◆ **YOUR ASSIGNMENT**: Copy out each line below containing "null".

[Collected data]
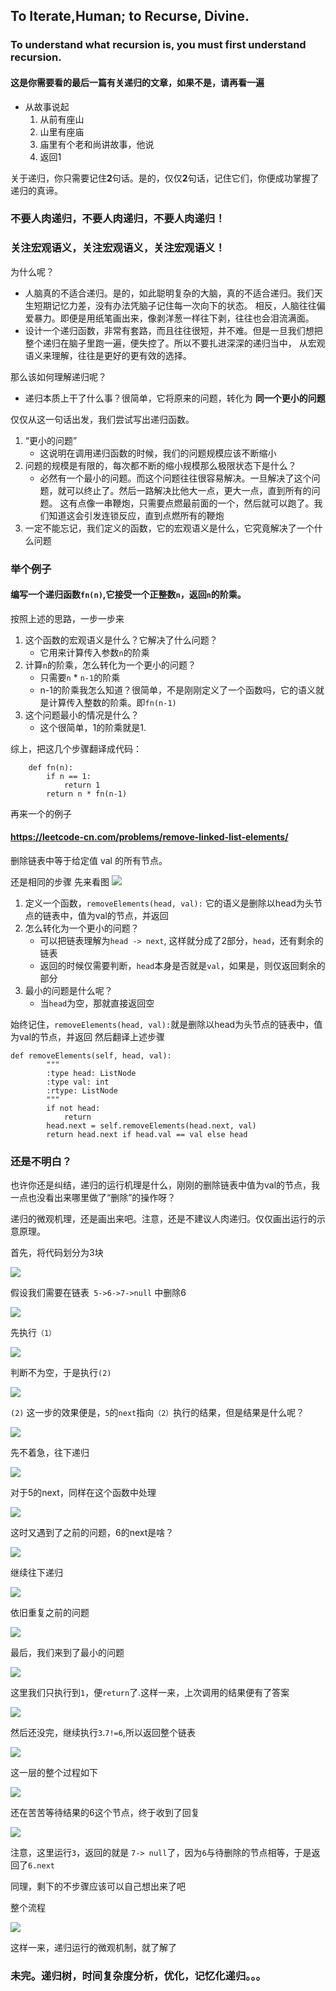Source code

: ## To Iterate,Human; to Recurse, Divine.
### To understand what recursion is, you must first understand recursion.

#### 这是你需要看的最后一篇有关递归的文章，如果不是，请再看一遍

- 从故事说起
    1. 从前有座山
    2. 山里有座庙
    3. 庙里有个老和尚讲故事，他说
    4. 返回1

关于递归，你只需要记住**2**句话。是的，仅仅**2**句话，记住它们，你便成功掌握了递归的真谛。
### 不要人肉递归，不要人肉递归，不要人肉递归！
### 关注宏观语义，关注宏观语义，关注宏观语义！

为什么呢？

- 人脑真的不适合递归。是的，如此聪明复杂的大脑，真的不适合递归。我们天生短期记忆力差，没有办法凭脑子记住每一次向下的状态。
相反，人脑往往偏爱暴力。即便是用纸笔画出来，像剥洋葱一样往下剥，往往也会泪流满面。
- 设计一个递归函数，非常有套路，而且往往很短，并不难。但是一旦我们想把整个递归在脑子里跑一遍，便失控了。所以不要扎进深深的递归当中，
从宏观语义来理解，往往是更好的更有效的选择。

那么该如何理解递归呢？
- 递归本质上干了什么事？很简单，它将原来的问题，转化为 **同一个更小的问题**

仅仅从这一句话出发，我们尝试写出递归函数。
1. “更小的问题”
   - 这说明在调用递归函数的时候，我们的问题规模应该不断缩小
2. 问题的规模是有限的，每次都不断的缩小规模那么极限状态下是什么？
    - 必然有一个最小的问题。而这个问题往往很容易解决。一旦解决了这个问题，就可以终止了。然后一路解决比他大一点，更大一点，直到所有的问题。
    这有点像一串鞭炮，只需要点燃最前面的一个，然后就可以跑了。我们知道这会引发连锁反应，直到点燃所有的鞭炮
3. 一定不能忘记，我们定义的函数，它的宏观语义是什么，它究竟解决了一个什么问题
    
### 举个例子
#### 编写一个递归函数`fn(n)`,它接受一个正整数`n`，返回`n`的阶乘。
按照上述的思路，一步一步来
1. 这个函数的宏观语义是什么？它解决了什么问题？
    - 它用来计算传入参数`n`的阶乘
2. 计算`n`的阶乘，怎么转化为一个更小的问题？
    - 只需要`n` * `n-1`的阶乘
    - n-1的阶乘我怎么知道？很简单，不是刚刚定义了一个函数吗，它的语义就是计算传入整数的阶乘。即`fn(n-1)`
3. 这个问题最小的情况是什么？
    - 这个很简单，1的阶乘就是1.
    
综上，把这几个步骤翻译成代码：
```
    def fn(n):
        if n == 1:
            return 1
        return n * fn(n-1)
```

再来一个的例子
#### https://leetcode-cn.com/problems/remove-linked-list-elements/
删除链表中等于给定值 val 的所有节点。

还是相同的步骤
先来看图
![](递归/r2.png)
1. 定义一个函数，`removeElements(head, val):` 它的语义是删除以head为头节点的链表中，值为val的节点，并返回
2. 怎么转化为一个更小的问题？
    - 可以把链表理解为`head -> next`, 这样就分成了2部分，`head`，还有剩余的链表
    - 返回的时候仅需要判断，`head`本身是否就是`val`，如果是，则仅返回剩余的部分
3. 最小的问题是什么呢？
    - 当`head`为空，那就直接返回空
    
始终记住，`removeElements(head, val):`就是删除以head为头节点的链表中，值为val的节点，并返回
然后翻译上述步骤
```
def removeElements(self, head, val):
        """
        :type head: ListNode
        :type val: int
        :rtype: ListNode
        """
        if not head:
            return
        head.next = self.removeElements(head.next, val)
        return head.next if head.val == val else head
```

### 还是不明白？
也许你还是纠结，递归的运行机理是什么，刚刚的删除链表中值为val的节点，我一点也没看出来哪里做了“删除”的操作呀？

递归的微观机理，还是画出来吧。注意，还是不建议人肉递归。仅仅画出运行的示意原理。

首先，将代码划分为3块

![](递归/r3.png)

假设我们需要在链表` 5->6->7->null` 中删除6

![](递归/r4.png)

先执行`（1）`

![](递归/r5.png)

判断不为空，于是执行`(2)`

![](递归/r6.png)

`(2)` 这一步的效果便是，`5`的`next`指向`（2）`执行的结果，但是结果是什么呢？

![](递归/r7.png)

先不着急，往下递归

![](递归/r8.png)

对于5的next，同样在这个函数中处理

![](递归/r9.png)

这时又遇到了之前的问题，6的next是啥？

![](递归/r10.png)

继续往下递归

![](递归/r11.png)

依旧重复之前的问题

![](递归/r12.png)

最后，我们来到了最小的问题

![](递归/r14.png)

这里我们只执行到`1`，便`return`了.这样一来，上次调用的结果便有了答案

![](递归/r15.png)

然后还没完，继续执行`3`.`7!=6`,所以返回整个链表

![](递归/r18.png)

这一层的整个过程如下

![](递归/r16.png)

还在苦苦等待结果的6这个节点，终于收到了回复

![](递归/r18.png)

注意，这里运行`3`，返回的就是 `7-> null`了，因为`6`与待删除的节点相等，于是返回了`6.next`

同理，剩下的不步骤应该可以自己想出来了吧

整个流程

![](递归/r19.png)


这样一来，递归运行的微观机制，就了解了

### 未完。递归树，时间复杂度分析，优化，记忆化递归。。。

◆ **THE COMPLETED TASK**:
假设我们需要在链表` 5->6->7->null` 中删除6
注意，这里运行`3`，返回的就是 `7-> null`了，因为`6`与待删除的节点相等，于是返回了`6.next`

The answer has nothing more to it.